The actual Mean value theorem is:

If $f$ is continuous on $[a,b]$ and differentiable on $(a,b)$, then there exists at least one value $c\in (a,b)$ such that, $f\text{'}\left(c\right) = \frac{f\left(b\right) - f\left(a\right)}{b - a}$

Geometrically, first derivative $f\text{'}\left(x\right)$ of a function $f$ at a point $x$ means the slope of the tangent drawn at that point $(x,f(x\left)\right)$.
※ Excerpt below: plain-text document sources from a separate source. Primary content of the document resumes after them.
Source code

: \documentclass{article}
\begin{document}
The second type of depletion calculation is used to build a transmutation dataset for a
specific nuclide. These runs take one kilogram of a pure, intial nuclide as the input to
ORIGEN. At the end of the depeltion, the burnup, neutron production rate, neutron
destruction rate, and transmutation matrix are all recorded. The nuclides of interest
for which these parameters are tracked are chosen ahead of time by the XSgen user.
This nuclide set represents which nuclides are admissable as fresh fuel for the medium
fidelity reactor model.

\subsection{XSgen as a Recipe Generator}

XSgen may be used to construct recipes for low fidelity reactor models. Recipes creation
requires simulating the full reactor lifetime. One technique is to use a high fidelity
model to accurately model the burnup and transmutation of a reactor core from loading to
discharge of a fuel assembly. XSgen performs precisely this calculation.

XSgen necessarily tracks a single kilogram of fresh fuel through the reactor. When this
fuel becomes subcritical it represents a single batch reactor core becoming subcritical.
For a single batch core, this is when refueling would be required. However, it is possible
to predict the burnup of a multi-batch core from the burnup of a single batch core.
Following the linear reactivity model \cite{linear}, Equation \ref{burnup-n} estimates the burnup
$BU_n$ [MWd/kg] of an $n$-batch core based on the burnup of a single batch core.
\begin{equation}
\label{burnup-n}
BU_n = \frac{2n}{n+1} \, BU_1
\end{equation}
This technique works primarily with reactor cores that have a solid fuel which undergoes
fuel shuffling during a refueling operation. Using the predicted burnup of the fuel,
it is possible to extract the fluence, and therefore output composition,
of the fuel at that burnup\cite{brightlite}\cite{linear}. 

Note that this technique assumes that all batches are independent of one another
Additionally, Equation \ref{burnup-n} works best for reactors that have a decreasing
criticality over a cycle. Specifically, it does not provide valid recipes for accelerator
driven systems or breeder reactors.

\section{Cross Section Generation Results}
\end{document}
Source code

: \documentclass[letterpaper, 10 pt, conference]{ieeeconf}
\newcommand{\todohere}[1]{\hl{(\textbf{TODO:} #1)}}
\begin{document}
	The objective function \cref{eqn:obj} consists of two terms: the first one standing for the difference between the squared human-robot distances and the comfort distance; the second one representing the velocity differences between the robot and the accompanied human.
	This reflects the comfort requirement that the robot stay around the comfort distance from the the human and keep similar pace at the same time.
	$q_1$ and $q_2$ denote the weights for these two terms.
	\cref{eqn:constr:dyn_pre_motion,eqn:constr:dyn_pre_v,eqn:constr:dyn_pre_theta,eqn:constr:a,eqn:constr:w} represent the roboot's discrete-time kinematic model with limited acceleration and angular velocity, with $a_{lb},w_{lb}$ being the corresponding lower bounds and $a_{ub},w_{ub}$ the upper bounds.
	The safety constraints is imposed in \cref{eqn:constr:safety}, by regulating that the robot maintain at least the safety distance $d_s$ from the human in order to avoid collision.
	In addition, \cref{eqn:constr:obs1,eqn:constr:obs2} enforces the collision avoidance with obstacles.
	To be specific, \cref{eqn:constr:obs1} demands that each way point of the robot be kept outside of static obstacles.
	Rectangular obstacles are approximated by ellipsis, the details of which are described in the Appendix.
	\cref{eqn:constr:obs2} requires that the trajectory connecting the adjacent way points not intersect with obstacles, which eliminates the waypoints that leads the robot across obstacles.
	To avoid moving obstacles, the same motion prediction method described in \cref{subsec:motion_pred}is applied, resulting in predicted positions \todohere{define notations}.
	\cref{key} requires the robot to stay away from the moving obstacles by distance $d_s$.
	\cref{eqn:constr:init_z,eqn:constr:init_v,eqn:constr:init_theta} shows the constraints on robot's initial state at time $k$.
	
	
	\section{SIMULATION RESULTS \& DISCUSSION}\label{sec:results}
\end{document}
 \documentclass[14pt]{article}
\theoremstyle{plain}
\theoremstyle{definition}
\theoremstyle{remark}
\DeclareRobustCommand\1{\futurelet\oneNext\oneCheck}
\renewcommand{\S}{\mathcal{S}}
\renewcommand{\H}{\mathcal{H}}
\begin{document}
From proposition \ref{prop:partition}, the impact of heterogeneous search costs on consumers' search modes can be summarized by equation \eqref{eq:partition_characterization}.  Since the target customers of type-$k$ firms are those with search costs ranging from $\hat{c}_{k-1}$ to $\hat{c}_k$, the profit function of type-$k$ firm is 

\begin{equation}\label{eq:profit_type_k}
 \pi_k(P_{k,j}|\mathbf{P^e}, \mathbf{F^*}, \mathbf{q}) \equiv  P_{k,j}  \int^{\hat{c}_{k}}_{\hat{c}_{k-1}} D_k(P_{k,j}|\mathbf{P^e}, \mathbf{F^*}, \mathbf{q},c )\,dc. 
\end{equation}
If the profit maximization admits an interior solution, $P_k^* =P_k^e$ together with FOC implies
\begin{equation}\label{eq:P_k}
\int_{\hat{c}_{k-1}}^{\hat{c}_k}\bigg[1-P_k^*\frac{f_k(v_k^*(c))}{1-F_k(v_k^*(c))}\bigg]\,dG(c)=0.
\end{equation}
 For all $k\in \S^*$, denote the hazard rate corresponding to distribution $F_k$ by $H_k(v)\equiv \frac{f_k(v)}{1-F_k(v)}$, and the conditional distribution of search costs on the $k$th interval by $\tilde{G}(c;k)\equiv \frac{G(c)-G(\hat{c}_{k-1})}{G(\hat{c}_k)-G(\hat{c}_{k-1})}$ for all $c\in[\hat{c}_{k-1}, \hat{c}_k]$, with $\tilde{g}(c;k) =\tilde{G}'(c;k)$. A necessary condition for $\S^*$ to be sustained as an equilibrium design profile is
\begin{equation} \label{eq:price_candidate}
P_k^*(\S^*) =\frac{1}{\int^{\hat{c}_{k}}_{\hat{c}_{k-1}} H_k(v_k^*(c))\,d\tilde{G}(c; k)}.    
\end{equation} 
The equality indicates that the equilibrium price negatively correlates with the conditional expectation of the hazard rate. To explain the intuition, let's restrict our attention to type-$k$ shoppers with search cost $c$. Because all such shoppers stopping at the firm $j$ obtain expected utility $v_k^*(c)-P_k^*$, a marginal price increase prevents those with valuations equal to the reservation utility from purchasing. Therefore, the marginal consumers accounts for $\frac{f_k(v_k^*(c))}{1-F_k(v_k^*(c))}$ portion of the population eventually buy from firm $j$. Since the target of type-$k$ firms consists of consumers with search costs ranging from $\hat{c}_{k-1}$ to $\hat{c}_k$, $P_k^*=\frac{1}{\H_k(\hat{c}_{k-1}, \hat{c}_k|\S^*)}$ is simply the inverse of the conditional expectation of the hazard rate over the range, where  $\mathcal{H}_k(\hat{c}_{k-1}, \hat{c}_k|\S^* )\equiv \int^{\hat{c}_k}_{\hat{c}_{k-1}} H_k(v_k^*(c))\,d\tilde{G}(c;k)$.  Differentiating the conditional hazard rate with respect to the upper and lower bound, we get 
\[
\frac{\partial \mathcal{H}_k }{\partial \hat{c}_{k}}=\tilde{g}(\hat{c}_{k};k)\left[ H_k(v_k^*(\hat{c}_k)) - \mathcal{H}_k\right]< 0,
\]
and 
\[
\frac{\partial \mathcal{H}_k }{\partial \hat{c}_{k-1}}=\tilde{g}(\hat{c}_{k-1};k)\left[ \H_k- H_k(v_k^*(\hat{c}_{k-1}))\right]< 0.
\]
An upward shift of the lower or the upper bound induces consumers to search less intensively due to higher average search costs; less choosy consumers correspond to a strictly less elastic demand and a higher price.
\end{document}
we have, for some point $c\in (a,b)$ the first derivative $f\text{'}\left(c\right) = \frac{f\left(b\right) - f\left(a\right)}{b - a}$

$\Rightarrow$ slope of the tangent line drawn at $c$ is $\frac{f\left(b\right) - f\left(a\right)}{b - a}$.

$\Rightarrow$ slope of the line joining the points $(a,f(a\left)\right)$ and $(b,f(b\left)\right)$ is also $\frac{f\left(b\right) - f\left(a\right)}{b - a}$.

$\Rightarrow$ we have "if the slopes of two lines are equal, then those lines are parallel"

      that is, the tangent line at $c$ and the line joining the points $(a,f(a\left)\right)$ and $(b,f(b\left)\right)$ are parallel.